### What is required
Across all the records, filter for lines with the word "elif" and copy them.

### Records shown
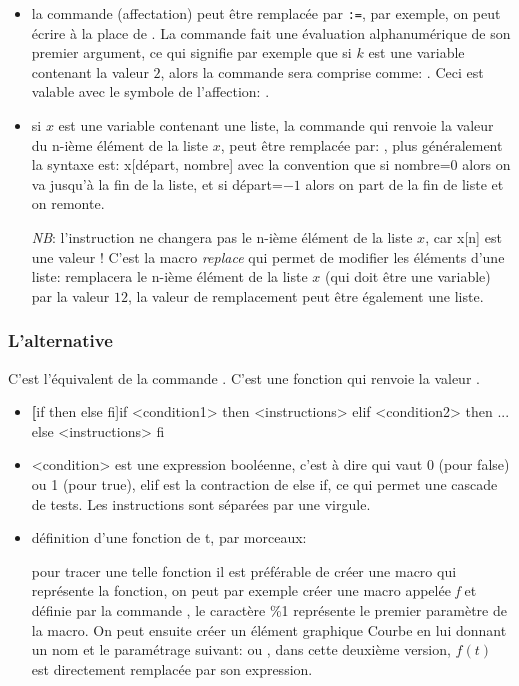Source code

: \begin{itemize}
\item la commande  (affectation) peut être remplacée par \verb|:=|, par exemple, on peut écrire  à la place de . La commande  fait une évaluation alphanumérique de son premier argument, ce qui signifie par exemple que si $k$ est une variable contenant la valeur $2$, alors la commande  sera comprise comme: . Ceci est valable avec le symbole de l'affection: .

\item si $x$ est une variable contenant une liste, la commande  qui renvoie la valeur du n-ième élément de la liste $x$, peut être remplacée par: , plus généralement la syntaxe est: x[départ, nombre] avec la convention que si nombre=$0$ alors on va jusqu'à la fin de la liste, et si départ=$-1$ alors on part de la fin de liste et on remonte.

\textsl{NB}: l'instruction  ne changera pas le n-ième élément de la liste $x$, car x[n] est une valeur !  C'est la macro \textsl{replace} qui permet de modifier les éléments d'une liste:  remplacera le n-ième élément de la liste $x$ (qui doit être une variable) par la valeur $12$, la valeur de remplacement peut être également une liste.
\end{itemize}


\subsubsection{L'alternative}

C'est l'équivalent de la commande . C'est une fonction qui renvoie la valeur \Nil.

\begin{itemize}
\item \util \textbf[if then else fi]{if <condition1> then <instructions> elif <condition2> then ... else <instructions> fi}
\item \desc <condition> est une expression booléenne, c'est à dire qui vaut 0 (pour false) ou 1 (pour true),  elif est la contraction de else if, ce qui permet une cascade de tests. Les instructions sont séparées par une virgule. 
\item \exem définition d'une fonction de t, par morceaux:

\centerline{}

pour tracer une telle fonction il est préférable de créer une macro qui représente la fonction, on peut par exemple créer une macro appelée \textsl{f} et définie par la commande , le caractère \%1 représente le premier paramètre de la macro. On peut ensuite créer un élément graphique Courbe en lui donnant un nom et le paramétrage suivant:  ou , dans cette deuxième version, $f(t)$ est directement remplacée par son expression.
\end{itemize}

### Solution for this task
\item \util \textbf[if then else fi]{if <condition1> then <instructions> elif <condition2> then ... else <instructions> fi}
\item \desc <condition> est une expression booléenne, c'est à dire qui vaut 0 (pour false) ou 1 (pour true),  elif est la contraction de else if, ce qui permet une cascade de tests. Les instructions sont séparées par une virgule. 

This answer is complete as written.